Compulsions frequently are shaped by the content of the obsession. For children who obsess about germs on a door handle, for example, the corresponding compulsion may take the form of covering their hands before touching the handle, washing their hands immediately after contact with it, or avoiding touching it entirely (Adams & Torchia, 1998). In some cases, however, obsessions and compulsions are paired in a way that cannot be explained. For example, a child may read and reread a sentence over and over again because he believes that doing so will somehow prevent his parents' deaths.
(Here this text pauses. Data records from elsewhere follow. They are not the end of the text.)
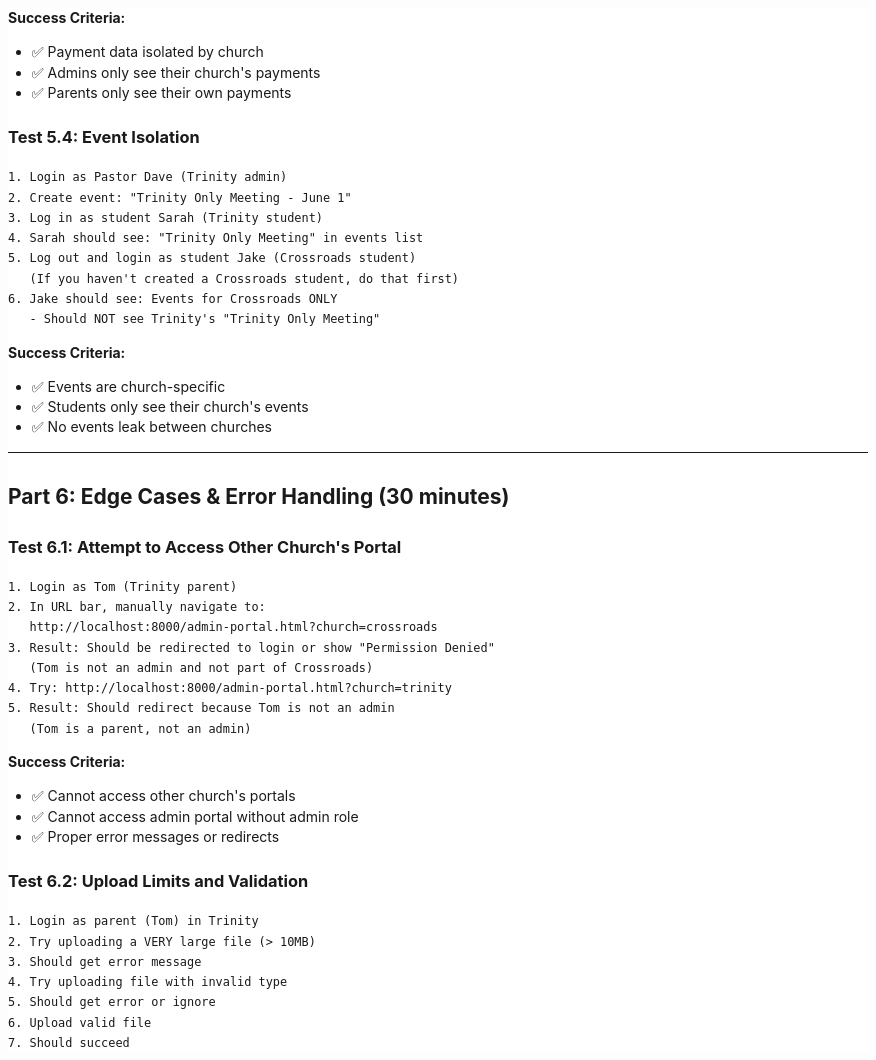 **Success Criteria:**
- ✅ Payment data isolated by church
- ✅ Admins only see their church's payments
- ✅ Parents only see their own payments

### Test 5.4: Event Isolation

```
1. Login as Pastor Dave (Trinity admin)
2. Create event: "Trinity Only Meeting - June 1"
3. Log in as student Sarah (Trinity student)
4. Sarah should see: "Trinity Only Meeting" in events list
5. Log out and login as student Jake (Crossroads student)
   (If you haven't created a Crossroads student, do that first)
6. Jake should see: Events for Crossroads ONLY
   - Should NOT see Trinity's "Trinity Only Meeting"
```

**Success Criteria:**
- ✅ Events are church-specific
- ✅ Students only see their church's events
- ✅ No events leak between churches

---

## Part 6: Edge Cases & Error Handling (30 minutes)

### Test 6.1: Attempt to Access Other Church's Portal

```
1. Login as Tom (Trinity parent)
2. In URL bar, manually navigate to:
   http://localhost:8000/admin-portal.html?church=crossroads
3. Result: Should be redirected to login or show "Permission Denied"
   (Tom is not an admin and not part of Crossroads)
4. Try: http://localhost:8000/admin-portal.html?church=trinity
5. Result: Should redirect because Tom is not an admin
   (Tom is a parent, not an admin)
```

**Success Criteria:**
- ✅ Cannot access other church's portals
- ✅ Cannot access admin portal without admin role
- ✅ Proper error messages or redirects

### Test 6.2: Upload Limits and Validation

```
1. Login as parent (Tom) in Trinity
2. Try uploading a VERY large file (> 10MB)
3. Should get error message
4. Try uploading file with invalid type
5. Should get error or ignore
6. Upload valid file
7. Should succeed
```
The child may not understand his own behavior and may be embarrassed if asked to explain how his repeated actions can influence events (Johnston & March, 1992). It is important to note that some children, particularly younger children, are not aware of, or have difficulty verbalizing, obsessions. In these cases, ritualistic or compulsive behavior may be a more prominent index of OCD (Grados, Labuda, Riddle, & Walkup, 1997).